In the case of glib for instance you want to handle the case that you are in
g_main_loop in a thread and another thread want to add a source to that loop
context.

> > But Glib supports multithreading! So assume one thread is doing the poll
> > and another what to add a file descriptor or change a timeout how to stop
> > the other thread and make it consider the modified information?
> > The solution (which I even coded for similar stuff!) is adding a file
> > descriptor
> > to wake up the other thread. You can see quite clearly from strace, spice
> > -server-replay
> > was waken up by a file descriptor 10 which turned out to be a eventfd.
> > These are the events which should make the poll stop:
> > - timeout changes;
> > - file descriptor added or removed;
> > - file descriptor event types (like read and/or write) changed;
> > - other special events (loop exit, explicit wakeups, signals).
> > But which kind of events of the above happens in spice-server?
> > Our current implementation of timers/watches add and remove source events
> > for many changes (timer started again or event mask changed or even set
> > with
> > same value). Turn out however that these events are not happening that
> > frequently.
> > Turn out that to handle recursion of loops Glib does a lot of file
> > descriptor
> > addition/removal during the loop. This happen every time so every poll call
> > is
> > done twice.
> 
> I don't understand what you mean here by "Glib does a lot of file descriptor
> addition/removal during the loop". For what purpose?
> 

I found that in Fedora 22 version glib block/unblocks the sources while processing.
One reason is to support recursion. Basically you call g_main_loop again inside a
source dispatch function. The sources are then removed before the dispatch call and
then added again (more properly the source is blocked causing a poll_fd to be removed
and unblocked after dispatch call causing the poll_fd to be added again).

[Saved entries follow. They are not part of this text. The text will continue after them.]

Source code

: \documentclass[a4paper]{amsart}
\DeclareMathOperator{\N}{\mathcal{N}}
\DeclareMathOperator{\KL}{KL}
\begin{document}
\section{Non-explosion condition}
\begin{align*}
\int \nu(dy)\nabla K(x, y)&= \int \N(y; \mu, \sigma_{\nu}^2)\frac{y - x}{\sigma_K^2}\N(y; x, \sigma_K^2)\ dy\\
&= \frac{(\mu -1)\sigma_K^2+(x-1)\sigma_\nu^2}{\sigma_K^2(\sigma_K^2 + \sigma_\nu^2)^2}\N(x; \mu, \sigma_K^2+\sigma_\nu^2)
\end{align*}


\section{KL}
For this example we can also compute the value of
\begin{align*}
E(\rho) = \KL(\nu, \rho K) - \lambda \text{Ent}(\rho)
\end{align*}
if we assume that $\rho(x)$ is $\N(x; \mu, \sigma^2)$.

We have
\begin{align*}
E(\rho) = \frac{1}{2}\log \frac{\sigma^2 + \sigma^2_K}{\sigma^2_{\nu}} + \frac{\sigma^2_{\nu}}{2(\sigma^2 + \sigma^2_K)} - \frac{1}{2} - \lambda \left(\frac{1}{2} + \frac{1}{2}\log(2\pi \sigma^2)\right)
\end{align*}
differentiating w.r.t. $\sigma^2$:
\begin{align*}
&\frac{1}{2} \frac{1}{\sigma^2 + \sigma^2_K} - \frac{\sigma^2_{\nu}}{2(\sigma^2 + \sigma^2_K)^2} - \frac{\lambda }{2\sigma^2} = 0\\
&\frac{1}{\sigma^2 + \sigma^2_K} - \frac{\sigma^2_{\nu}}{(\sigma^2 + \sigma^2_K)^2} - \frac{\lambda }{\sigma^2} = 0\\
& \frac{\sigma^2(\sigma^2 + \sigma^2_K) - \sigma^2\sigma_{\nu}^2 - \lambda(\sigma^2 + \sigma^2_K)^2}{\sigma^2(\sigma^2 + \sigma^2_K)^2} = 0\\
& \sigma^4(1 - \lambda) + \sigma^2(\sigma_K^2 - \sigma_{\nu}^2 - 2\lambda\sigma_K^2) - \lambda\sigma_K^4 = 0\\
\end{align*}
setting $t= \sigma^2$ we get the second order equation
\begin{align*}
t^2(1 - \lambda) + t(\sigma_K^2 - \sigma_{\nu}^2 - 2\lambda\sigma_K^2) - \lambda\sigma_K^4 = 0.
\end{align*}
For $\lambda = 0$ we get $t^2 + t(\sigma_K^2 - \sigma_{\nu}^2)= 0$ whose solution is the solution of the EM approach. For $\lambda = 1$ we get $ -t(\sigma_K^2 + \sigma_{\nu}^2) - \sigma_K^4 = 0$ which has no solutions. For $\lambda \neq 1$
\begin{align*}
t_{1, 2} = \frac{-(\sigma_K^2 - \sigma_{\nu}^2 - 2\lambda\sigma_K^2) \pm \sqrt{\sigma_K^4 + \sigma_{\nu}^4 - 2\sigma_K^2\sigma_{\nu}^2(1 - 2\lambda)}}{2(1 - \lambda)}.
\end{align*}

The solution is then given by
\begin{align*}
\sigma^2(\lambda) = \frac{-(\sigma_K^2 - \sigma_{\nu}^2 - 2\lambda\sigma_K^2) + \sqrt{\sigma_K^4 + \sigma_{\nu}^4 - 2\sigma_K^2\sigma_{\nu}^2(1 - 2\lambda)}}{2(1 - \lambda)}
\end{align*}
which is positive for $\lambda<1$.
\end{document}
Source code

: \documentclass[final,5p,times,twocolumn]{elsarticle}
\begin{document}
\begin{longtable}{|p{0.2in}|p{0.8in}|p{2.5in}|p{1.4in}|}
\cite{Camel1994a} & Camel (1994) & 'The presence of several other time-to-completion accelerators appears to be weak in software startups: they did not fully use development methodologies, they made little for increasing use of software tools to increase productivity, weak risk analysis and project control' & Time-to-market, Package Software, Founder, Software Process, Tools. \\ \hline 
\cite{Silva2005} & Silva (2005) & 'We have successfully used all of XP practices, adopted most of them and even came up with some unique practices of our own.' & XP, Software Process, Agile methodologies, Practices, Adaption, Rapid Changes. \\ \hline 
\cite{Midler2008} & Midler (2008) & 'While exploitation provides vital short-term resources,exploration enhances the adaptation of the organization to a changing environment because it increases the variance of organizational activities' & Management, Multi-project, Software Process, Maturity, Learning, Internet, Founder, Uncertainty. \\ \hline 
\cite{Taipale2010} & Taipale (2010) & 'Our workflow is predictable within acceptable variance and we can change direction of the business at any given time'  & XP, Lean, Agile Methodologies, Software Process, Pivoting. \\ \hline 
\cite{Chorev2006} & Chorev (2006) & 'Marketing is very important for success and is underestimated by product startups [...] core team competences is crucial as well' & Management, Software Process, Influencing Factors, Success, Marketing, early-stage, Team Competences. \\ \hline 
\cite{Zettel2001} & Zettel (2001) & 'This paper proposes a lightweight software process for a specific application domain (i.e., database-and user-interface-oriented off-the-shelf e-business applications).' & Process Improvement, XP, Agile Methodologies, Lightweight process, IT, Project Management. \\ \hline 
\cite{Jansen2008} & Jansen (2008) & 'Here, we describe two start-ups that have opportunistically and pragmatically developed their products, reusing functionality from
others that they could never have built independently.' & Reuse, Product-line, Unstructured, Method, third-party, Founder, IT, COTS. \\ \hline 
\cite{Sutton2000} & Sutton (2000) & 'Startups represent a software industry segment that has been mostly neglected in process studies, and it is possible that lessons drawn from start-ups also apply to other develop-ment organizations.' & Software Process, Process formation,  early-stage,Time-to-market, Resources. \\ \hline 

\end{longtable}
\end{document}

> > I then added some debugging on when the loop happened
> > (worker_source_prepare
> > is
> > called), when the poll happened and when the eventfd is cleared.
> > What usually happened was
> > - poll, one of our events was triggered
> > - prepare called
> > - poll, eventfd triggered
> > - prepare called
> > - poll, eventfd triggered
> > - eventfd cleared
> > So each event needed two prepare call and 3 polls (so 3 glib iteration)
> > happened.
> 
> I don't see anything mentioned here about the dispatch function. is
> worker_source_dispatch() called in each of these 3 iterations?
> 

The prepare is surely called twice. I can try again (I have installed
my version which is not affected by this problem).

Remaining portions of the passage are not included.